Je me suis levée brusquement, la chaise a grincé sur le carrelage. « Donc, tu attends que je parte pour récupérer la maison ? » Il a enfin levé les yeux vers moi, un peu gêné, mais pas vraiment désolé. « Non, maman, c’est pas ce que je voulais dire… Mais tu pourrais peut-être penser à nous, pour une fois. »

Pour une fois ? J’ai eu envie de hurler. Toute ma vie, je n’ai pensé qu’à lui. J’ai refusé de refaire ma vie, de peur qu’un autre homme ne l’accepte pas. J’ai mis de côté mes envies, mes besoins, pour qu’il ne manque de rien. Et aujourd’hui, il me reproche de ne pas penser à lui ?

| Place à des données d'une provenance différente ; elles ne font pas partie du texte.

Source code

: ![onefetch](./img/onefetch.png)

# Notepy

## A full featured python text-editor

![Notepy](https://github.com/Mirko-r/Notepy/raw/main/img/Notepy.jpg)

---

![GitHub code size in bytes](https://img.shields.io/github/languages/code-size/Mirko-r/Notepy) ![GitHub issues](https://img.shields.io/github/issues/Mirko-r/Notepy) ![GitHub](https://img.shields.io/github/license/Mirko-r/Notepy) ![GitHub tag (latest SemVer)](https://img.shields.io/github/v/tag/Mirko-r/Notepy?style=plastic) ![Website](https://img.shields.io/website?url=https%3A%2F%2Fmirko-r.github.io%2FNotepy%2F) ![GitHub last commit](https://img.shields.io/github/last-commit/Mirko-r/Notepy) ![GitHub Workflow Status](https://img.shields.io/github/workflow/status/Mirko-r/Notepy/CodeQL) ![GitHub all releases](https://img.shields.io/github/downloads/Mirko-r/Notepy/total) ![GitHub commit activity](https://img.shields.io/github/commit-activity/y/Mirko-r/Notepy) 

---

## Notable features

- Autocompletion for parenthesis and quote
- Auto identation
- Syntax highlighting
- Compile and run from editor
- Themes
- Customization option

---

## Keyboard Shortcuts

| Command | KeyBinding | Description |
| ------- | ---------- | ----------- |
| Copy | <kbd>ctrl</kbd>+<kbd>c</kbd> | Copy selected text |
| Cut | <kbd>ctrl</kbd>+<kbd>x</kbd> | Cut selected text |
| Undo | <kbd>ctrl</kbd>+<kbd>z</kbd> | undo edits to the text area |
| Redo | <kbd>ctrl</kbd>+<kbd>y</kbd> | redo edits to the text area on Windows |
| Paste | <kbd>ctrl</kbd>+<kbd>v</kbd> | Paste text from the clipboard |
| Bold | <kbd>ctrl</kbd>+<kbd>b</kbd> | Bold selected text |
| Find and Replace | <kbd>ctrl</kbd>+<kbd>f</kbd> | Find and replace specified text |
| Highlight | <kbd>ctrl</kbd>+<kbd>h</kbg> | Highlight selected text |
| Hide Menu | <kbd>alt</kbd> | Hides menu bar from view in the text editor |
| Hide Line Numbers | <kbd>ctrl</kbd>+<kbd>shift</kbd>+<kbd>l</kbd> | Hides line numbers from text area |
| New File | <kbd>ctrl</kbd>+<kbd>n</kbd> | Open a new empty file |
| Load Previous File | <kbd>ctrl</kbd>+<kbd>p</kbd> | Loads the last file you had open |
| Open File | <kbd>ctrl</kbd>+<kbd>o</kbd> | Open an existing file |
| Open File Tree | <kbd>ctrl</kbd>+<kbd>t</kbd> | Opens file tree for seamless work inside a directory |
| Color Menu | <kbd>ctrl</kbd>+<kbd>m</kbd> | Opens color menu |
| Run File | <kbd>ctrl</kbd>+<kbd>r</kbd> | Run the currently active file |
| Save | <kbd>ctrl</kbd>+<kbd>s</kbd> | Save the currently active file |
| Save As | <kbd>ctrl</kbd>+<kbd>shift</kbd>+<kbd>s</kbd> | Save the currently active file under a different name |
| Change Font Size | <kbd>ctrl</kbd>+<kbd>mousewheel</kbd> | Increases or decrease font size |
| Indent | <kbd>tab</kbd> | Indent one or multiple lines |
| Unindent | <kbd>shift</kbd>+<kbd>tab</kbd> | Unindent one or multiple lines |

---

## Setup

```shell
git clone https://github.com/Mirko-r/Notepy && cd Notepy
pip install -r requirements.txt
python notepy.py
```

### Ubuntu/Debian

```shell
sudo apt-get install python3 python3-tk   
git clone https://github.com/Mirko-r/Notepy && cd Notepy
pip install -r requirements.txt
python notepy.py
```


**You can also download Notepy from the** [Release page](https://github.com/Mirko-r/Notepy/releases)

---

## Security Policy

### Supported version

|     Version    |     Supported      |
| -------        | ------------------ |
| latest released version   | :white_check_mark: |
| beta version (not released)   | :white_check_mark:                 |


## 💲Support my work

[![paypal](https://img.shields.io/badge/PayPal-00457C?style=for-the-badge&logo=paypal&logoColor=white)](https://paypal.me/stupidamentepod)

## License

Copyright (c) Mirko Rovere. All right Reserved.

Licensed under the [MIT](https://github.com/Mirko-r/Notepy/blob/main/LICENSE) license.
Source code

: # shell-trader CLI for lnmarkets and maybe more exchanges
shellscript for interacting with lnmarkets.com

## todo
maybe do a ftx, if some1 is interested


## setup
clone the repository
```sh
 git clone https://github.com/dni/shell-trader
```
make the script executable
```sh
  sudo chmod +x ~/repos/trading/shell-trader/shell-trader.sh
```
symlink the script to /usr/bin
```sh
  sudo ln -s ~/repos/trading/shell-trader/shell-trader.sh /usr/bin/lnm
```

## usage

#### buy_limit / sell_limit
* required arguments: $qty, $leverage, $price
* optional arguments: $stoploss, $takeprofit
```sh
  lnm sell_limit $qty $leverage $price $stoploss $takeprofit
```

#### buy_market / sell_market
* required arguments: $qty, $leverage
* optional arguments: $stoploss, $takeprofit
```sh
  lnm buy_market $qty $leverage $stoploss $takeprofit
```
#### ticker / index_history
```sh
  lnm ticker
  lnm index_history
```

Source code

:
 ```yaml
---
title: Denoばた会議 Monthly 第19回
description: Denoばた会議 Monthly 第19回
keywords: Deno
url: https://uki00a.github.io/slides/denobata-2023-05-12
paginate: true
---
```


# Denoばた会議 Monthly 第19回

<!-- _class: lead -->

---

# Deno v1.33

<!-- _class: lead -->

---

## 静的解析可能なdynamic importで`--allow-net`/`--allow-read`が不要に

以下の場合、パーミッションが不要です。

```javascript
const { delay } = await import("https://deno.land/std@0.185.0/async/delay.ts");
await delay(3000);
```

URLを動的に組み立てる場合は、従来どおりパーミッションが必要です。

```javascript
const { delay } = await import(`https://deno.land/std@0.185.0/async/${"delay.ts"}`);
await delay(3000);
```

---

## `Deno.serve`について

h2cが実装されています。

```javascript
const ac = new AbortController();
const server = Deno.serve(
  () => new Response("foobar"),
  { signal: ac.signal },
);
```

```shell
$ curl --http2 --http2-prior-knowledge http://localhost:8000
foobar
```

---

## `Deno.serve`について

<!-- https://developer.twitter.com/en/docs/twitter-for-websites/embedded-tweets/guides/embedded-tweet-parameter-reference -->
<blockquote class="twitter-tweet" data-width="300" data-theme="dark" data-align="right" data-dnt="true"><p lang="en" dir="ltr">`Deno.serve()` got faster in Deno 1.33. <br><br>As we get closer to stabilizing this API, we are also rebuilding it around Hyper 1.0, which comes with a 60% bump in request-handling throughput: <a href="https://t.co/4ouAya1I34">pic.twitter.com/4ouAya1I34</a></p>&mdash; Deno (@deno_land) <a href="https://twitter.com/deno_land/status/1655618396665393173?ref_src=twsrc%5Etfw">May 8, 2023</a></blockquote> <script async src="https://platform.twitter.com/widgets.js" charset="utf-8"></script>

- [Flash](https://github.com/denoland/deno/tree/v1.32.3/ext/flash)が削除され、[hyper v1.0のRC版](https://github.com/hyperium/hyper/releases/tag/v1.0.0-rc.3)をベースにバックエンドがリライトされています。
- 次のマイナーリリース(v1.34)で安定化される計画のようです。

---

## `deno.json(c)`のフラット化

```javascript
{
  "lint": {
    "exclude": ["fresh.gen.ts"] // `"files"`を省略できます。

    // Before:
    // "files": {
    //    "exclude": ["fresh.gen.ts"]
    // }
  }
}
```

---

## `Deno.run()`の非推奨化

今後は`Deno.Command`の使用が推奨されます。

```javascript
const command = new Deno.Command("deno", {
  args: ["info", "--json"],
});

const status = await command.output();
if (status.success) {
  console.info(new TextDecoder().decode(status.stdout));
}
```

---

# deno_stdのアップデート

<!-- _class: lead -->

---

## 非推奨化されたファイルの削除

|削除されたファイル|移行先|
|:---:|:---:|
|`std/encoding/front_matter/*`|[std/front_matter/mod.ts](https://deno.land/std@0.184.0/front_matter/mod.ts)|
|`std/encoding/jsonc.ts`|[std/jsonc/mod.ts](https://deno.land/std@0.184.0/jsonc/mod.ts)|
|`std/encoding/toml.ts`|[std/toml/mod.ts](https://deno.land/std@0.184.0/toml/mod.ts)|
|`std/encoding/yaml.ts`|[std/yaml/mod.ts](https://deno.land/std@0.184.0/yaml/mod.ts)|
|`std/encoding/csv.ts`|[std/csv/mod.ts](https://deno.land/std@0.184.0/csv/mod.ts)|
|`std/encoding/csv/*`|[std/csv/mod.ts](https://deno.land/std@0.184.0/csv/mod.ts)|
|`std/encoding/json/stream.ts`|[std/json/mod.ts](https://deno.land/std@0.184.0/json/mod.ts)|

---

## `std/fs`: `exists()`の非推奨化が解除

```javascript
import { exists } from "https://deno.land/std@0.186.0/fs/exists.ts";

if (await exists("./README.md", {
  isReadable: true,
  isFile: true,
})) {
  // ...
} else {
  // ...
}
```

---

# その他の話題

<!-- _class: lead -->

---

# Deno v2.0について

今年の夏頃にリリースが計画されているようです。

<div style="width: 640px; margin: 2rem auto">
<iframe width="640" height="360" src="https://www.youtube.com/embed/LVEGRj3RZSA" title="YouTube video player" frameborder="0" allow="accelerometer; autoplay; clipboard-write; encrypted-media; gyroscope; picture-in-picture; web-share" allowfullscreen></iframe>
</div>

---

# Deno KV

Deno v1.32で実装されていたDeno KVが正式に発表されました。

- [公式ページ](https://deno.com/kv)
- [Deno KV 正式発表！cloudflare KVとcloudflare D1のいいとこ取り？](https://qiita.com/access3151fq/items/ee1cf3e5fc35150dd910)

Les jours qui ont suivi, j’ai repensé à cette conversation en boucle. Je n’arrivais plus à dormir. La maison me semblait soudain immense, vide, glaciale. Les photos de Paul enfant, accrochées dans le couloir, me regardaient avec reproche. Où avais-je échoué ? Est-ce que j’avais trop donné ? Ou pas assez ?

Un soir, j’ai appelé ma sœur, Hélène. Elle habite à Nantes, on ne se voit pas souvent, mais elle a toujours été là dans les moments difficiles. Sa voix douce m’a réconfortée. « Tu sais, Marie, les enfants d’aujourd’hui… ils ne se rendent pas compte. Ils vivent dans l’instant, ils ne voient pas tout ce qu’on a sacrifié pour eux. Mais ça ne veut pas dire qu’ils ne t’aiment pas. »

Je voulais la croire, mais le doute me rongeait. Paul ne venait plus me voir que pour parler d’argent, de projets, jamais pour savoir comment j’allais. Même à Noël, il était pressé de repartir, prétextant un dîner chez les parents de Camille. Je me suis retrouvée seule devant la bûche, les larmes coulant sur mes joues ridées.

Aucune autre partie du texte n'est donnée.